Wat maakt de rol van de SER zo uniek?
‘Wellicht is het interessant om dat eens van buitenaf te bekijken: hoe uniek de SER en onze Nederlandse overlegeconomie is, maak ik onder meer op uit de reacties van andere landen. Ik krijg uit meerdere landen verzoeken om ons Nederlandse model, en daarbinnen de rol van de SER, toe te lichten. Een van die landen is Zweden. Wij denken altijd dat dit land erg goed door de crisis is gekomen, een goed sociaal vangnet heeft en een sterke economie. Op zich klopt dat, maar zij zoeken nu hard naar vernieuwingsmodellen om de sociaaleconomische inertie die ze op een aantal vlakken wel degelijk hebben, te doorbreken. Ze missen een verbindende schakel, zoals de SER, om voor grote hervormingen draagvlak te creëren. Nog een voorbeeld. Ik was laatst met staatssecretaris Mansveld in Californië. De gouverneur, Jerry Brown, vertelde ons dat zijn innovatieplannen op gebied van verduurzaming telkens stukliepen op de eisen van milieuorganisaties en andere lokale belanghebbenden. Het was een probleem om de betrokkenheid van deze stakeholders in het proces voorop te zetten. Hij zei jaloers te zijn op ons Nederlandse model. We praten in onze overlegeconomie lang over hervormingen, maar als er draagvlak is, weet het kabinet die hervormingen relatief snel te realiseren. Onze pensioenleeftijd stijgt jaarlijks met een half jaar! Die snelheid zie je nergens.

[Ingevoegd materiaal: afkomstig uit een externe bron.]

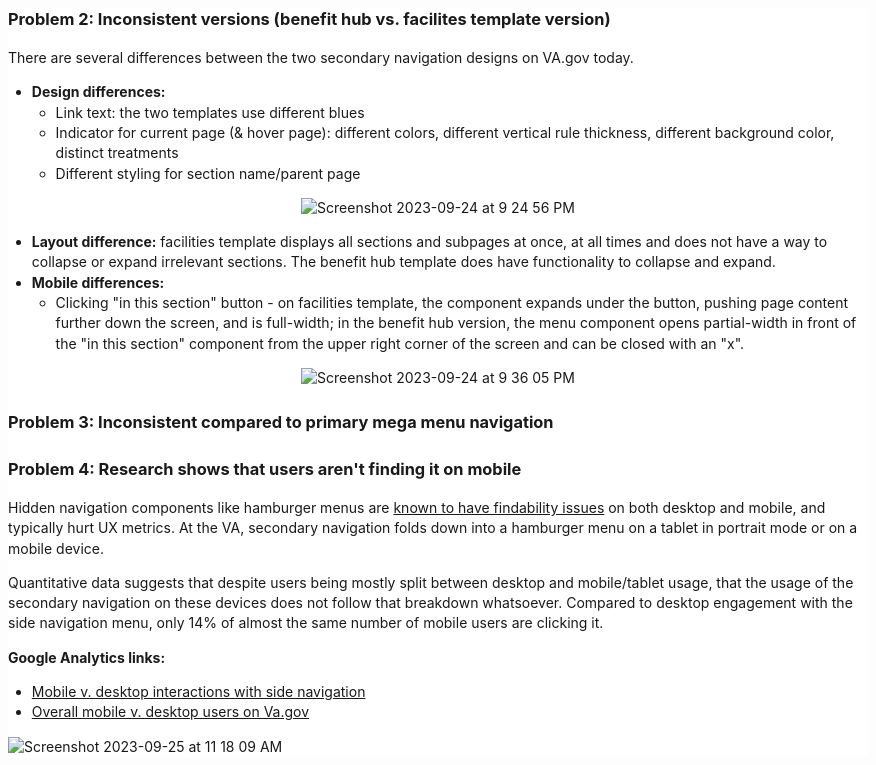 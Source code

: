 ### Problem 2: Inconsistent versions (benefit hub vs. facilites template version)
There are several differences between the two secondary navigation designs on VA.gov today. 
* **Design differences:**
  * Link text: the two templates use different blues
  * Indicator for current page (& hover page): different colors, different vertical rule thickness, different background color, distinct treatments
  * Different styling for section name/parent page
<p align="center">
  <img width="426" alt="Screenshot 2023-09-24 at 9 24 56 PM" src="https://github.com/department-of-veterans-affairs/va.gov-team/assets/115033532/51d80b56-e8cd-4b08-8b92-03a3e06dc087">
</p>

* **Layout difference:** facilities template displays all sections and subpages at once, at all times and does not have a way to collapse or expand irrelevant sections. The benefit hub template does have functionality to collapse and expand.
* **Mobile differences:**
  * Clicking "in this section" button - on facilities template, the component expands under the button, pushing page content further down the screen, and is full-width; in the benefit hub version, the menu component opens partial-width in front of the "in this section" component from the upper right corner of the screen and can be closed with an "x".
<p align="center">
  <img width="609" alt="Screenshot 2023-09-24 at 9 36 05 PM" src="https://github.com/department-of-veterans-affairs/va.gov-team/assets/115033532/b8254f53-4a07-4253-a5dc-03d2dbeb24c6">
</p>
  
### Problem 3: Inconsistent compared to primary mega menu navigation  

### Problem 4: Research shows that users aren't finding it on mobile
Hidden navigation components like hamburger menus are [known to have findability issues](https://www.nngroup.com/articles/hamburger-menus/) on both desktop and mobile, and typically hurt UX metrics. At the VA, secondary navigation folds down into a hamburger menu on a tablet in portrait mode or on a mobile device.

Quantitative data suggests that despite users being mostly split between desktop and mobile/tablet usage, that the usage of the secondary navigation on these devices does not follow that breakdown whatsoever. Compared to desktop engagement with the side navigation menu, only 14% of almost the same number of mobile users are clicking it. 

**Google Analytics links:**
* [Mobile v. desktop interactions with side navigation](https://analytics.google.com/analytics/web/provision/#/provision](https://analytics.google.com/analytics/web/#/report/content-event-events/a50123418w177519031p176188361/explorer-table.plotKeys=%5B%5D&explorer-table.rowCount=1000&explorer-table.filter=Navigation%20-%20side&_r.drilldown=analytics.eventCategory:Interactions&_.useg=userK0YBSMouQ2-eI-QjiaViDQ,builtin28))
* [Overall mobile v. desktop users on Va.gov](https://analytics.google.com/analytics/web/#/report/visitors-mobile-overview/a50123418w177519031p176188361/_.useg=/)

<img width="1244" alt="Screenshot 2023-09-25 at 11 18 09 AM" src="https://github.com/department-of-veterans-affairs/va.gov-team/assets/115033532/9ca36d08-8f2d-4beb-a13c-34099c0c5bcb">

Wat dreef u, om na een lange loopbaan in het organisatieadvies voor de SER te kiezen?
‘Ik was en ben altijd vrij maatschappelijk georiënteerd geweest. Binnen het bedrijfsleven, maar ook daarbuiten. Ik geloof er sterk in dat ieder voor zich in welke rol dan ook een bijdrage kan leveren aan ons land. Toen ik werd gepolst voor deze functie, heb ik dan ook niet lang hoeven na te denken. Het was een prachtige sprong richting het publieke domein. De overstap paste ook wel bij mijn leeftijd, denk ik. Ik was midden veertig toen ik twee jaar geleden benaderd werd, halverwege mijn professionele leven. Consulting is een mooi vak, heel stimulerend. Maar je moet geregeld nadenken welke kanten je op wilt met je talenten. En dan is deze positie als voorzitter van een parel van onze overlegeconomie enorm motiverend. ’
U legt nu eerder dan gepland het voorzitterschap van de SER neer. Dat laat u vast niet onberoerd.

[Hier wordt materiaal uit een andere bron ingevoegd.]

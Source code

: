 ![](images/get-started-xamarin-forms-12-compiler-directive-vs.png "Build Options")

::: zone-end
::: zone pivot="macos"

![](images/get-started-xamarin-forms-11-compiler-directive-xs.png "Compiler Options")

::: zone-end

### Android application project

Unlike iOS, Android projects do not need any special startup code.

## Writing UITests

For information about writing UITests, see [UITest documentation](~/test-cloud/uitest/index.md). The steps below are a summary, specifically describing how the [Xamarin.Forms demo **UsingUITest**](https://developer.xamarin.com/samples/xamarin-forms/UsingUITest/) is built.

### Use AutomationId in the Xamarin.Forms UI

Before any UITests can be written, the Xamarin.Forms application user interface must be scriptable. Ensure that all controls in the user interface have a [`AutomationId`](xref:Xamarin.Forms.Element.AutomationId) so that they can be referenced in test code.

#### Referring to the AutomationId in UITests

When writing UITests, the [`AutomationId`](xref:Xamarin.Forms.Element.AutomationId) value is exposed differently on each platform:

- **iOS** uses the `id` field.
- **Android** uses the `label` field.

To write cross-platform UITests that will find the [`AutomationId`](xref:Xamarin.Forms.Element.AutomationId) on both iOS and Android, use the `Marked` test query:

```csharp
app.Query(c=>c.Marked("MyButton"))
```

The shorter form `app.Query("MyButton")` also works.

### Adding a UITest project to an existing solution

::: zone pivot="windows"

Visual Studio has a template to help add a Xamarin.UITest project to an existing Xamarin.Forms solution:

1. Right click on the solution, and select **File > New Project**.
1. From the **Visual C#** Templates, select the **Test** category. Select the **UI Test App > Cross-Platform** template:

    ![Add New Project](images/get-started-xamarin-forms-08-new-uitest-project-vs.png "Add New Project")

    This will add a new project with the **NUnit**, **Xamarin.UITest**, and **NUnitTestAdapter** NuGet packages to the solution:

Draijer laat weten het niet opportuun te vinden op dit moment nader in te gaan op zijn voorgenomen benoeming en daarmee zijn aanstaande vertrek bij de SER. Later komt via de SER een reactie: Draijers vertrek komt op een moment dat de overlegeconomie in volle vaart is en onder meer via het Energieakkoord zijn kracht en succes op het gebied van duurzame groei heeft bewezen. ‘Ik heb me met volle overtuiging ingezet voor de overlegeconomie en zal de waarde daarvan blijven uitdragen. Ik ga met pijn in het hart een andere stap zetten. Gelet op de onderwerpen die in behandeling zijn, vertrouw ik erop dat de SER zijn rol als belangrijkste adviesorgaan van het kabinet onverminderd voortzet.’

Nathan Burgers is managing partner van A.T. Kearney Benelux.

Het interview met Wiebe Draijer is gepubliceerd in Management Scope MS 05 2014.